Without going into tons of detail, creamed honey is crystallized honey, though the crystals are smooth and round instead of sharp and pointy. The method to create these smooth and rounded crystals is called The Dyce Method.
What do I need to make creamed honey?
Really, you don’t need much. Some honey, a container, something to stir with, and some seed honey. Since seed honey is nothing more than honey that has already been creamed, one of the easiest ways to get started is by purchasing a jar of quality, creamed honey to use as your seed, or starter. I bought mine locally at a farm and feed store.

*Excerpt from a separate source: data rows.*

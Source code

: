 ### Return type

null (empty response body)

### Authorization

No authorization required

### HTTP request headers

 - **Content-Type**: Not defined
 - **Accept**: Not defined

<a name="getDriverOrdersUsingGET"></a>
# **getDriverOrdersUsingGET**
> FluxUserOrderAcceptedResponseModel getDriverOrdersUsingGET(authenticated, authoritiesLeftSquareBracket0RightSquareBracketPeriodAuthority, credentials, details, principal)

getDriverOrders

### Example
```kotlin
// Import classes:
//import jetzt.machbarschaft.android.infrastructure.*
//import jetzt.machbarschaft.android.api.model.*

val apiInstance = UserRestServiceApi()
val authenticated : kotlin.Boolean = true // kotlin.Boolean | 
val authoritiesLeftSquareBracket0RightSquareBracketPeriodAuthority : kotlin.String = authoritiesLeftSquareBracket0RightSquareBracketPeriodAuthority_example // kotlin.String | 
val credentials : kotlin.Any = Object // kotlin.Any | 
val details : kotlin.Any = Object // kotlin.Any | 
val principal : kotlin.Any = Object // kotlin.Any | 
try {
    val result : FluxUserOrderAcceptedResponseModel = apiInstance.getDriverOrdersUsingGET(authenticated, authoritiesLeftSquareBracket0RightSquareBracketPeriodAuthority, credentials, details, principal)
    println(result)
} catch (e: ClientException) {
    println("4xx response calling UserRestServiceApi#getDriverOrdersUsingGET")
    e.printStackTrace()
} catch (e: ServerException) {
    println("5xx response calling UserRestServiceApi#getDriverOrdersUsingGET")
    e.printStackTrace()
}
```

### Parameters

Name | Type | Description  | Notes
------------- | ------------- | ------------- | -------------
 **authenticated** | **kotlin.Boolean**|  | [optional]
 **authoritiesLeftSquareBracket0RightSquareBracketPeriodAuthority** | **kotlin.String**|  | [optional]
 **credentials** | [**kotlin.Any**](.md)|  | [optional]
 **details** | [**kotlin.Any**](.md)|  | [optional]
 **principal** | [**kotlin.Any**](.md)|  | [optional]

How do I turn my honey into creamed honey?
Making creamed honey is actually pretty simple; if you can stir something up and wait for it to change, then you’ve got all the skills needed to get started. I make mine by filling a large mason jar, or similar, with raw, liquid honey, and I add 2-3 tablespoons of local, raw, creamed honey. It will make the crystallization process faster and more uniform if you stir the honey together thoroughly. Once you’ve done that, put a lid on the honey and store it in a cool, dark place for a few weeks. While I’ve heard of some people using their fridge for this, I find that my basement works just fine! Plus, we don’t have a fridge to store our honey in anyway! I leave it alone for 3-4 weeks, and when I return, the honey has magically transformed from liquid to a smooth, spreadable state that is perfect for use on breads or desserts.
It’s important to make sure that the liquid honey you are using has not begun to crystallize at all. If the crystallization process has already begun, you will need to return the honey to a liquid state by gently heating it, in warm water. Be careful not to heat it above 105 degrees, or you will begin killing off beneficial properties in the honey.
Why bother making creamed honey at all? What’s the big deal?
There are several reasons you might want to try your hand at whipping up a batch of homemade creamed honey. Just a few I can suggest are:
- Making your own saves money. Stores charge a premium for small jars of the spreadable stuff. Instead of shelling out bucks at the store, save some by making your own!
- It’s a great homemade gift. Gifts that are handmade show a lot of thought and stand to bring more appreciation from the recipient. Hit a home run at any gift giving occasion by gifting someone a sweet treat you made yourself.
- It’s a product you can sell. As long as your local laws allow it, you can sell your creamed honey at markets or stands. Since creamed honey is a more valuable product because it retails for a higher price, you can make your own and make a little money for your time too!
- It’s a great way to store your honey. If you buy in bulk or raise honey bees, you can add creamed honey seed to your bulk honey storage. It won’t hurt anything, can be undone at any time by warming back to a liquid state, and it’s more palatable too!
- It’s great for skin care use. I use raw honey as a regular part of my bath and body routine. Just one of the ways I use it is as a face wash or face mask. It’s much more convenient to use it for this purpose if it’s in a spread form. There’s less chances for sticky spills or drips!
Have you ever enjoyed creamed honey? Do you make or plan to make your own?